A nameless boy is left at the Dreams and Hopes Orphanage (and don't think I didn't have to concentrate really hard not to flip those two every time I read/wrote the name) and is named Timothy Other -- which is not the most interesting name in the book, trust me -- where he spends the first twelve years of his life happy, healthy (insanely so) and cared for. Until the man who ran the orphanage dies and the bank takes ownership of the mortgaged-to-the-hilt facility. The people that take it over might as well have been Miss Hannigan and Dolores Umbridge.
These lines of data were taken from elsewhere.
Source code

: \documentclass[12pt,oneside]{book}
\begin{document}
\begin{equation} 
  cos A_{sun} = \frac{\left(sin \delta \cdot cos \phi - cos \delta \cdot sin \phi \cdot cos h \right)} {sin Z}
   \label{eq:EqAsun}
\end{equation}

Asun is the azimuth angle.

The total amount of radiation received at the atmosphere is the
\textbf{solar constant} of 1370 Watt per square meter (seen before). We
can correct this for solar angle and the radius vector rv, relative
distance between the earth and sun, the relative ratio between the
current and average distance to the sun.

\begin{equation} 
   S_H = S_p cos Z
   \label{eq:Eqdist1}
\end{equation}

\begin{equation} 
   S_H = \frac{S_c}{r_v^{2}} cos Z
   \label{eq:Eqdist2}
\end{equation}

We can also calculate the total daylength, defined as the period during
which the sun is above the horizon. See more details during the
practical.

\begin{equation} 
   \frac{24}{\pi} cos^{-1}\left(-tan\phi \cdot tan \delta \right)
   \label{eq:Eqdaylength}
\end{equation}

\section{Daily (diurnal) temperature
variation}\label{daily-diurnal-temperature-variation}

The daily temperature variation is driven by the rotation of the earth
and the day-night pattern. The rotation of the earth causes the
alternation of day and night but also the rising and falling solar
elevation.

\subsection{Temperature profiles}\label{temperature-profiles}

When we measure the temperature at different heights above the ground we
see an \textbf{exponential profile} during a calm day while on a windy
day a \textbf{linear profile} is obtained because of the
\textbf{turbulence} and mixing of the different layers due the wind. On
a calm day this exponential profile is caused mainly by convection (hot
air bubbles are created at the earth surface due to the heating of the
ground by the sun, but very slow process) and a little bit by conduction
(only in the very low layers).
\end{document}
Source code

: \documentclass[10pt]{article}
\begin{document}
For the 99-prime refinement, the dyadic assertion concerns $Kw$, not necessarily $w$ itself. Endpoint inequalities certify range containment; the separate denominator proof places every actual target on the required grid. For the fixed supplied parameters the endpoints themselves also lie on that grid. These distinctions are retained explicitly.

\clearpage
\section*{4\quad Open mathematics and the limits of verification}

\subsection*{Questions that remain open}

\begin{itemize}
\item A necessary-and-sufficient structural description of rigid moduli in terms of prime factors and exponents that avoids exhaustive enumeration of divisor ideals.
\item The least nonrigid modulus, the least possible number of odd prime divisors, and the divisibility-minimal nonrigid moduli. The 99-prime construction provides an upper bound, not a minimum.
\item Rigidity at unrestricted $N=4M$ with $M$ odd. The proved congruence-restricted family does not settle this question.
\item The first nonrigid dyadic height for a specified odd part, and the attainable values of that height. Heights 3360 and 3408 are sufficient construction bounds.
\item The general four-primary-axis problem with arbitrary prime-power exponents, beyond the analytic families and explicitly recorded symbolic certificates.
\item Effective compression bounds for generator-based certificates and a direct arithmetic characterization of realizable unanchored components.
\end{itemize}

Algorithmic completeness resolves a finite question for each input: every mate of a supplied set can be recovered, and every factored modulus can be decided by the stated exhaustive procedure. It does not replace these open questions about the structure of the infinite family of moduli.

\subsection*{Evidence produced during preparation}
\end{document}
Not surprisingly, Timothy wants something else in his life, runs away -- and straight out of Candide ends up at Marzipan Mountain (his name for it); befriending a giant mouse, caterpillar and Sasquatch-like creature; and on the trail of his birth parents (something he learns much later); and a way to rescue the orphanage. Meanwhile, back home we learn about the nefarious schemes that are behind the takeover of the orphanage and the various motivations behind them.
Some of the subject matter and way it's depicted seem a little more "adult," dark or whatever than is acceptable for kids' literature. On the whole (there might be a line or two I wouldn't defend), this is silly and doesn't give kids enough credit. It also ignores the history of these kind of books -- from Lewis Carroll and J. M. Barrie to Rowling and Gaiman -- kids can handle this stuff if presented right. Frequently better than adults can.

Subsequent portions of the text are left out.